▶ EXERCISE OBJECTIVE
Looking at the listing below, give the number of lines in which the string "Adaptation" appears, and add nothing else.

____

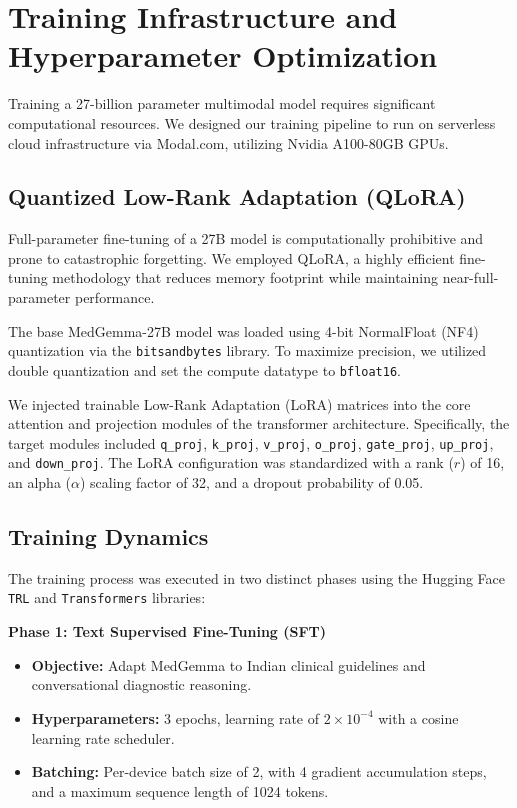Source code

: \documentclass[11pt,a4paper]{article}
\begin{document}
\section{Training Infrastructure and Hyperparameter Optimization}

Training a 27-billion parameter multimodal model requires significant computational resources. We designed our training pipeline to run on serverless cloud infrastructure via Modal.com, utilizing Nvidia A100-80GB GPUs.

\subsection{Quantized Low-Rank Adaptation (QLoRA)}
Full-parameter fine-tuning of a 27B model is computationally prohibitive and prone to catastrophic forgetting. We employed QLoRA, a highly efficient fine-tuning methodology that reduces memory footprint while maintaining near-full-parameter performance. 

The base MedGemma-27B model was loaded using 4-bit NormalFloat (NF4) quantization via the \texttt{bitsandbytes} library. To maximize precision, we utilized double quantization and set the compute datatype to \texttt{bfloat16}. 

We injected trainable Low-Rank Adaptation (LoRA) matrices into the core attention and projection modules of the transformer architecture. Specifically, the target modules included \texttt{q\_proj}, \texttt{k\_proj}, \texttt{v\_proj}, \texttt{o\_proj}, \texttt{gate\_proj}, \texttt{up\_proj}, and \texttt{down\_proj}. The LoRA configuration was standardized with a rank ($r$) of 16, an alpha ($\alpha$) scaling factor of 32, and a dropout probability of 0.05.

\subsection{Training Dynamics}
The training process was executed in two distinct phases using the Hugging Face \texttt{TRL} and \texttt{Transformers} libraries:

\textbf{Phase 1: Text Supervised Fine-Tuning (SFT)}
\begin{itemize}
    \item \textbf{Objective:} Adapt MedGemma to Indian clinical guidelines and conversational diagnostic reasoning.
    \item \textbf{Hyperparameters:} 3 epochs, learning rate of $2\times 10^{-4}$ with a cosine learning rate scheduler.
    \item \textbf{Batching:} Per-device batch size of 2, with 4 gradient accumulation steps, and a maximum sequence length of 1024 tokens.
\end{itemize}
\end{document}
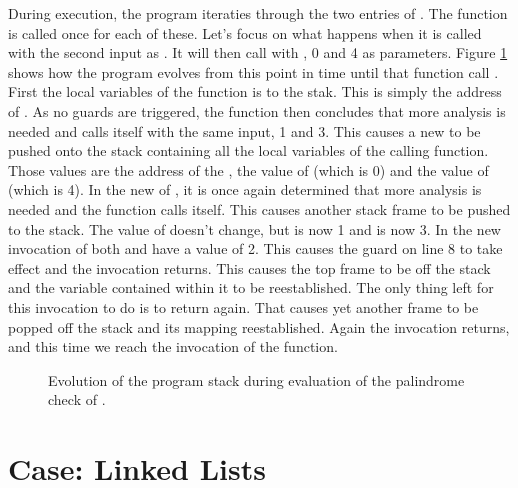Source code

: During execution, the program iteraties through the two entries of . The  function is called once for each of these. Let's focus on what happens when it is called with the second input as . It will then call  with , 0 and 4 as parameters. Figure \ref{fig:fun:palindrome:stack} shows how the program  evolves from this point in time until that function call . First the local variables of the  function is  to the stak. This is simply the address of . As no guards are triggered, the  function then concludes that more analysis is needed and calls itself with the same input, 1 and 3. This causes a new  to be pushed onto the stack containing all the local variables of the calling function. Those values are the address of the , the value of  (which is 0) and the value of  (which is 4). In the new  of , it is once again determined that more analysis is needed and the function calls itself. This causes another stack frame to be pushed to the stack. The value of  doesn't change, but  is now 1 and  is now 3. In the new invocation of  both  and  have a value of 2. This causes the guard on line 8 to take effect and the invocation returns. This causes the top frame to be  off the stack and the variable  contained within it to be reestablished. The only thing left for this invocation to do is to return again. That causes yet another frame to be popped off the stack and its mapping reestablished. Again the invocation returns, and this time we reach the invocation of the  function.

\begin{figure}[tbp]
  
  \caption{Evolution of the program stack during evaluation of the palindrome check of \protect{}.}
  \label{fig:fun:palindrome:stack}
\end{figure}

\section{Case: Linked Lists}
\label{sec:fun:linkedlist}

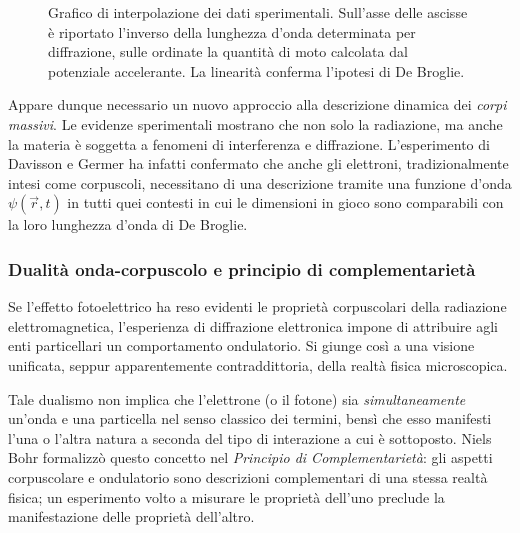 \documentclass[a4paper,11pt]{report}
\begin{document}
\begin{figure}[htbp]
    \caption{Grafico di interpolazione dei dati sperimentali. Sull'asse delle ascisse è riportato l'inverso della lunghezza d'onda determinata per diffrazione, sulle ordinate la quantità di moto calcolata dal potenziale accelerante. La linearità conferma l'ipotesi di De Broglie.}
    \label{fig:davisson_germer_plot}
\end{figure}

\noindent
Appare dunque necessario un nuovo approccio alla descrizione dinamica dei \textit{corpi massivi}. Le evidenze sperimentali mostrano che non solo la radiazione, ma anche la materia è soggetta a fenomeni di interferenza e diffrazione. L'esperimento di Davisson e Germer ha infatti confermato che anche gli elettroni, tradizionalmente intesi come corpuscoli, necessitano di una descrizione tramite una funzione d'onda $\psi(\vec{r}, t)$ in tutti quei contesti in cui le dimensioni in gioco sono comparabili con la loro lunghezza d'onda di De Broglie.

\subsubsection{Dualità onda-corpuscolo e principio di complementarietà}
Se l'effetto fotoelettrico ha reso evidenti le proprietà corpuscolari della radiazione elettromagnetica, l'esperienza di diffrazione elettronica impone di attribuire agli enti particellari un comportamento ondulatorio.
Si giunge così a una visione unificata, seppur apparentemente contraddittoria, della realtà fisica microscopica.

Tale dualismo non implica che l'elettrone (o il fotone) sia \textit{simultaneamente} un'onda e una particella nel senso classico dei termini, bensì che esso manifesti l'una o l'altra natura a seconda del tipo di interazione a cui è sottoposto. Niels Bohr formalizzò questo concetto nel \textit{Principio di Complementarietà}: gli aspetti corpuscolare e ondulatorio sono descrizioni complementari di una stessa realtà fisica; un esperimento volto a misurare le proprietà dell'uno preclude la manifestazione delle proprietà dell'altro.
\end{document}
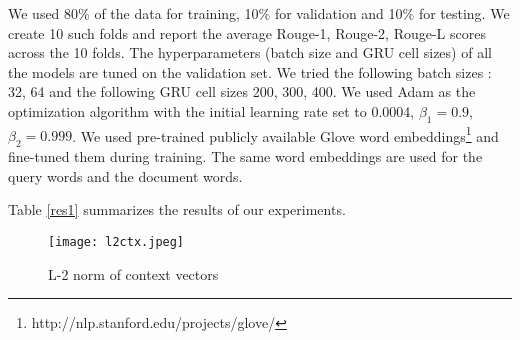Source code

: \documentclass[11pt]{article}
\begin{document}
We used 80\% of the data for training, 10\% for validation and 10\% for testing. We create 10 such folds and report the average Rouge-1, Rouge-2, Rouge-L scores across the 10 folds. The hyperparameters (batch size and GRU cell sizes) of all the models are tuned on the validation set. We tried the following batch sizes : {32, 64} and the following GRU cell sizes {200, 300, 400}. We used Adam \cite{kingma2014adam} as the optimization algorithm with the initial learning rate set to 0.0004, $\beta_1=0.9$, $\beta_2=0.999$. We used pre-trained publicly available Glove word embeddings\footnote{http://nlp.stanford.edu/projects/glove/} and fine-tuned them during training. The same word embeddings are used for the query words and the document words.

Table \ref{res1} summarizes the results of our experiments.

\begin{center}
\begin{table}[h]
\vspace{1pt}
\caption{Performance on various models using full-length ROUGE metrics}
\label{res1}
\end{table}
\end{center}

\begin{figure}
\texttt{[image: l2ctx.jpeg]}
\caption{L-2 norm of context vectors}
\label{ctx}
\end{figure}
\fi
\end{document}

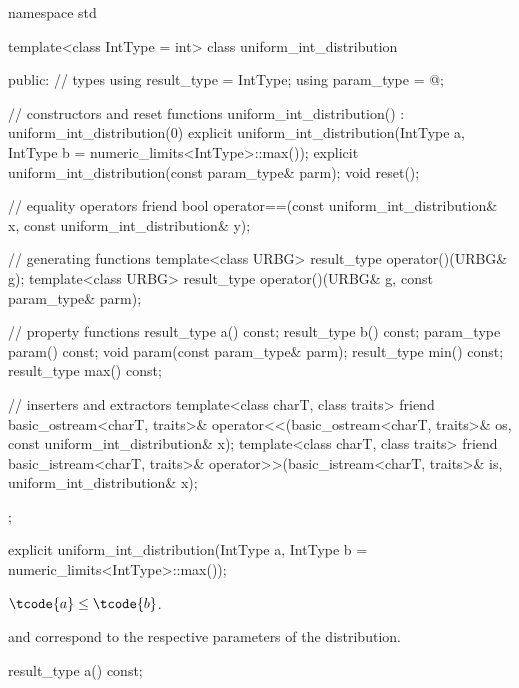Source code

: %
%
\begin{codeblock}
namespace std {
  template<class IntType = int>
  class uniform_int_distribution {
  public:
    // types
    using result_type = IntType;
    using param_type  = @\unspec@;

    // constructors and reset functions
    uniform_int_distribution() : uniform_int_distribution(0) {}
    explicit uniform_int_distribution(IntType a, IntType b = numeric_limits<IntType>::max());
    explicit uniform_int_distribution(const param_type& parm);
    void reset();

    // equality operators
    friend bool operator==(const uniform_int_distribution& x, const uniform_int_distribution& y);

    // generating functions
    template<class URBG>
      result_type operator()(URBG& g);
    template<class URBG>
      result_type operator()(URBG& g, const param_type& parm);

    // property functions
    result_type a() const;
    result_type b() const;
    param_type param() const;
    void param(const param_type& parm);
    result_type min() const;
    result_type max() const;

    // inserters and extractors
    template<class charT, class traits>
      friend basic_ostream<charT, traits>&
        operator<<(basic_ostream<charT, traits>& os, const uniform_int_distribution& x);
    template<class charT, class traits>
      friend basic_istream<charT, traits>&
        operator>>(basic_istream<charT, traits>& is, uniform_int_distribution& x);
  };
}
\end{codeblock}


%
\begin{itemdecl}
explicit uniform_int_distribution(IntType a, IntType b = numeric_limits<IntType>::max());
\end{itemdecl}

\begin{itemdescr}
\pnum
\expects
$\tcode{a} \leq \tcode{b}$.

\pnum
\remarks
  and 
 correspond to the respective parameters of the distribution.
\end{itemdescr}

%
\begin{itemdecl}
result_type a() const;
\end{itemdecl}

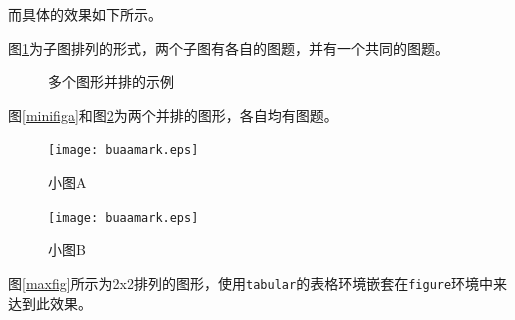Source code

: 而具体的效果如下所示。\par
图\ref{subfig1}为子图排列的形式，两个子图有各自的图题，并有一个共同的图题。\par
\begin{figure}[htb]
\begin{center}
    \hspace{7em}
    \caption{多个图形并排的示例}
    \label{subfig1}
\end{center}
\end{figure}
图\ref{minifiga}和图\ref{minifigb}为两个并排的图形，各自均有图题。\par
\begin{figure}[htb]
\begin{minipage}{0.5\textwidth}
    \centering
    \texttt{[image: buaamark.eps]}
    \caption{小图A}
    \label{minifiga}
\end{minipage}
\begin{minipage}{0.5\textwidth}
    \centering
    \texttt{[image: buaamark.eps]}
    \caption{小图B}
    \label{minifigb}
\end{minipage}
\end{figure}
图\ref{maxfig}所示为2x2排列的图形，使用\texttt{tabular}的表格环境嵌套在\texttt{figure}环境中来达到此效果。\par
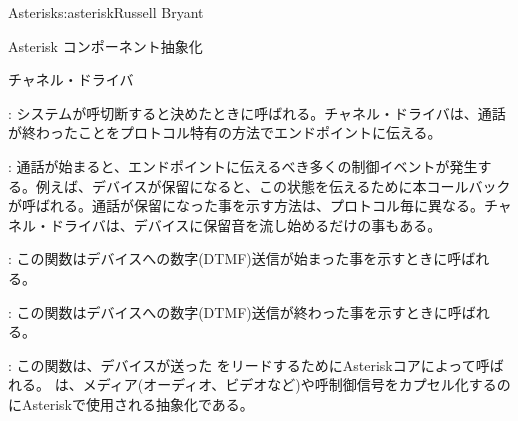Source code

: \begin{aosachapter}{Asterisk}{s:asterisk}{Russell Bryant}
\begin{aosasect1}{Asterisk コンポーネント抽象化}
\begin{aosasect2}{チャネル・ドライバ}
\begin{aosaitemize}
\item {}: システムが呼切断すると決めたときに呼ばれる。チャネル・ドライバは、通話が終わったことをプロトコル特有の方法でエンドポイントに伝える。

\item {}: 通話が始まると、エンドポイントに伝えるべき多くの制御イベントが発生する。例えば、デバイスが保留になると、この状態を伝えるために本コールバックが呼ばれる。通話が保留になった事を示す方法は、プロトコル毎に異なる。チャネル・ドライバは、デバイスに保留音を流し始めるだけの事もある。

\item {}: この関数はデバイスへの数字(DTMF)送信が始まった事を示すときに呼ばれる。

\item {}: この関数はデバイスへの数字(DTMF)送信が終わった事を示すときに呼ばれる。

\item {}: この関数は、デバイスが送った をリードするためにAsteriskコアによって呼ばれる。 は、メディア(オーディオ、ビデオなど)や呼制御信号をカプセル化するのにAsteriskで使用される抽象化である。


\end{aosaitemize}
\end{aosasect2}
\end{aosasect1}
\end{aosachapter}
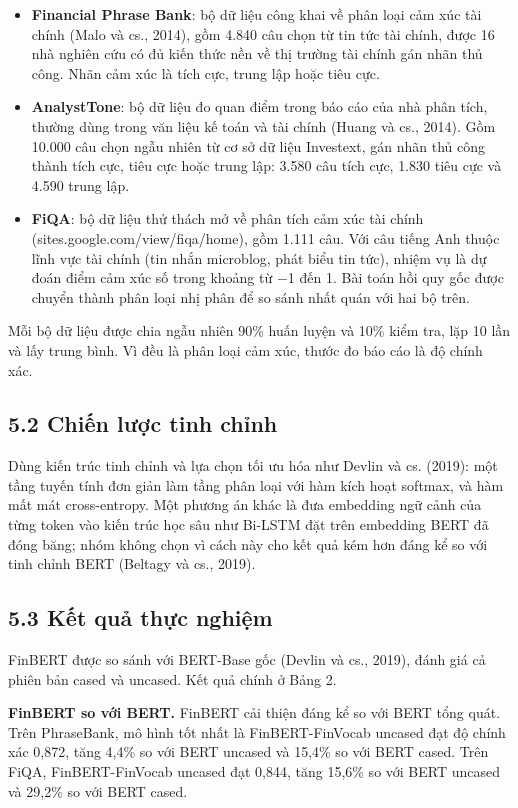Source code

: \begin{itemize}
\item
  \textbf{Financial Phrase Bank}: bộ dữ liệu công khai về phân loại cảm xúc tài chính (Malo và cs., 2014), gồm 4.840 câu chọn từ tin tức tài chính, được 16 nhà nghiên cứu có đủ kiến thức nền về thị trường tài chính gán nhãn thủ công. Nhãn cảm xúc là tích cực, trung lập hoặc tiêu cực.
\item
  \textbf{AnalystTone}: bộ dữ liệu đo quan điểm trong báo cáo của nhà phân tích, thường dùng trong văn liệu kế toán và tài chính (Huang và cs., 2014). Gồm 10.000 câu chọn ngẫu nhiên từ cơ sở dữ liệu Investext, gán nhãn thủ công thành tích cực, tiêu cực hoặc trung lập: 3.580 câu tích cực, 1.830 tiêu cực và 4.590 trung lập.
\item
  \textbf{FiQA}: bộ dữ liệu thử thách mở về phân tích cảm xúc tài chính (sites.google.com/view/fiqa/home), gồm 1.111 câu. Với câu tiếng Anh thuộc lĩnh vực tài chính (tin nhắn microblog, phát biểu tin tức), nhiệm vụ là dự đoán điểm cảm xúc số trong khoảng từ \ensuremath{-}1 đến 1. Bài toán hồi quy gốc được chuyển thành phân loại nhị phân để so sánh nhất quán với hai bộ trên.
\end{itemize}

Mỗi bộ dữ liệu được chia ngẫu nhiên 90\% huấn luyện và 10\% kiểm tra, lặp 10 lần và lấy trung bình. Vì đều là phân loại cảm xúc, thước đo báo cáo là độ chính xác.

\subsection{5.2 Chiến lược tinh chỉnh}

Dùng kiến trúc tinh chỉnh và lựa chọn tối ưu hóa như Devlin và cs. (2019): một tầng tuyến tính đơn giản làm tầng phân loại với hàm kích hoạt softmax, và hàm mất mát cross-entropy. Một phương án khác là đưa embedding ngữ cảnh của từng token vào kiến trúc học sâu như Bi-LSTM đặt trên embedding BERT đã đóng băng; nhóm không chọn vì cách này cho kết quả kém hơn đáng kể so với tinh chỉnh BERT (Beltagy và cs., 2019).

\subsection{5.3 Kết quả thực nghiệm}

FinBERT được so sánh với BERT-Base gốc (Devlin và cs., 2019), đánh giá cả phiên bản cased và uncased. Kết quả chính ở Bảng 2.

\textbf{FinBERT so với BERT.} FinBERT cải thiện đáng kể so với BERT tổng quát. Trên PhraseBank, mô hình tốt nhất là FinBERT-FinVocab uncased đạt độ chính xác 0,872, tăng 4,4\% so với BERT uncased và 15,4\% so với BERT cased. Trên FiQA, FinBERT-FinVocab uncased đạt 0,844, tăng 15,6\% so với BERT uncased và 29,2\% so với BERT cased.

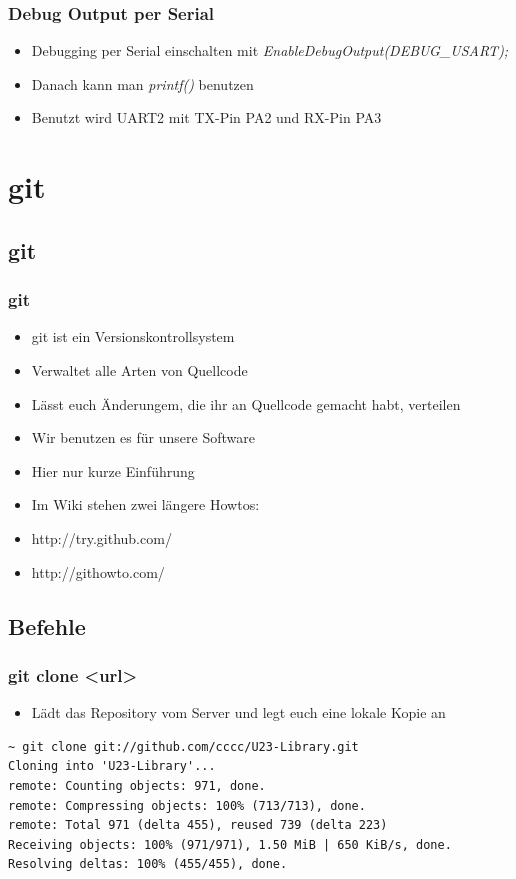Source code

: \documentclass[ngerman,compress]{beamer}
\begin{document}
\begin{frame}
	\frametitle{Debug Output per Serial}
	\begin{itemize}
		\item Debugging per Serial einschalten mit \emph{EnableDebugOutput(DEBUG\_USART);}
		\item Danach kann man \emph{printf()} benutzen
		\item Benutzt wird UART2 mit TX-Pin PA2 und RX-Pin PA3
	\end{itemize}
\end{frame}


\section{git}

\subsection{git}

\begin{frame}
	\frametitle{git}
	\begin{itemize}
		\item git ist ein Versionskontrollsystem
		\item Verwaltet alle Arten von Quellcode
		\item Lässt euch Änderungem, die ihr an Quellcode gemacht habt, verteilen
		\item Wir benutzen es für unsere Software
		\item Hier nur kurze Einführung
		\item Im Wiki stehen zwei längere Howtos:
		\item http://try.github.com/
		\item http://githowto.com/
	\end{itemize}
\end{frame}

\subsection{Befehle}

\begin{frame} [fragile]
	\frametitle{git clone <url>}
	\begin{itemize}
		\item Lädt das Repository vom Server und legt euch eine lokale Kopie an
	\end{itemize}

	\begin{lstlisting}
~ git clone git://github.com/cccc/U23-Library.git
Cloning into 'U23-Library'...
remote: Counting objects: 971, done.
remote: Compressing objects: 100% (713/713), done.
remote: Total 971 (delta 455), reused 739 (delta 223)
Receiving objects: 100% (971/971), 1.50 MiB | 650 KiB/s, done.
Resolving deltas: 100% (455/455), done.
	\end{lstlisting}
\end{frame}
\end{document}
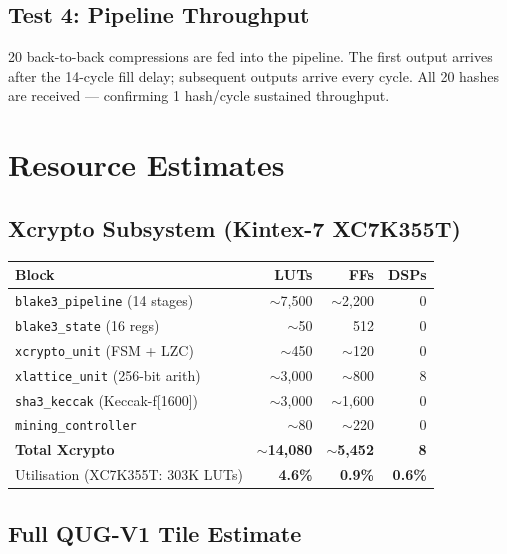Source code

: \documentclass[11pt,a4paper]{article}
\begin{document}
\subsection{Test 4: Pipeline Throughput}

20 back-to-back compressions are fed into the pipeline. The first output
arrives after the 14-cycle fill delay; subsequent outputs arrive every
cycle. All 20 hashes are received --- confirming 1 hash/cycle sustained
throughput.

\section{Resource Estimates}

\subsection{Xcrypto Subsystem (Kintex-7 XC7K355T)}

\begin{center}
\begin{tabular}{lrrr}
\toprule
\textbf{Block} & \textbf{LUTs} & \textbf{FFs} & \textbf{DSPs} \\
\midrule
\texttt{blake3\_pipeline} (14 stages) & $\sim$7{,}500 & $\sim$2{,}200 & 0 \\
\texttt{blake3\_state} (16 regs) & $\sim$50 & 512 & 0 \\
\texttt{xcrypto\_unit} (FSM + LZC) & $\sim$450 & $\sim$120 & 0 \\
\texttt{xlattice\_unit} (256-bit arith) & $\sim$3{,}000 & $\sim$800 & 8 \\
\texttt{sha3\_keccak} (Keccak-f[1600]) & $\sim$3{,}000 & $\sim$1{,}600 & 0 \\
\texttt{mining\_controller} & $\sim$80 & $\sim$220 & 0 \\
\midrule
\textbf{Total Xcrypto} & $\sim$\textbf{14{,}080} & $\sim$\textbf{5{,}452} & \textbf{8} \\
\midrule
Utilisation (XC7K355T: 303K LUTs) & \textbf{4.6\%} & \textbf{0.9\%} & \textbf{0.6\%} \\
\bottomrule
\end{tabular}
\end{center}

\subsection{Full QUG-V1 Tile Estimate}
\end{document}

____

▶ RESPONSE
2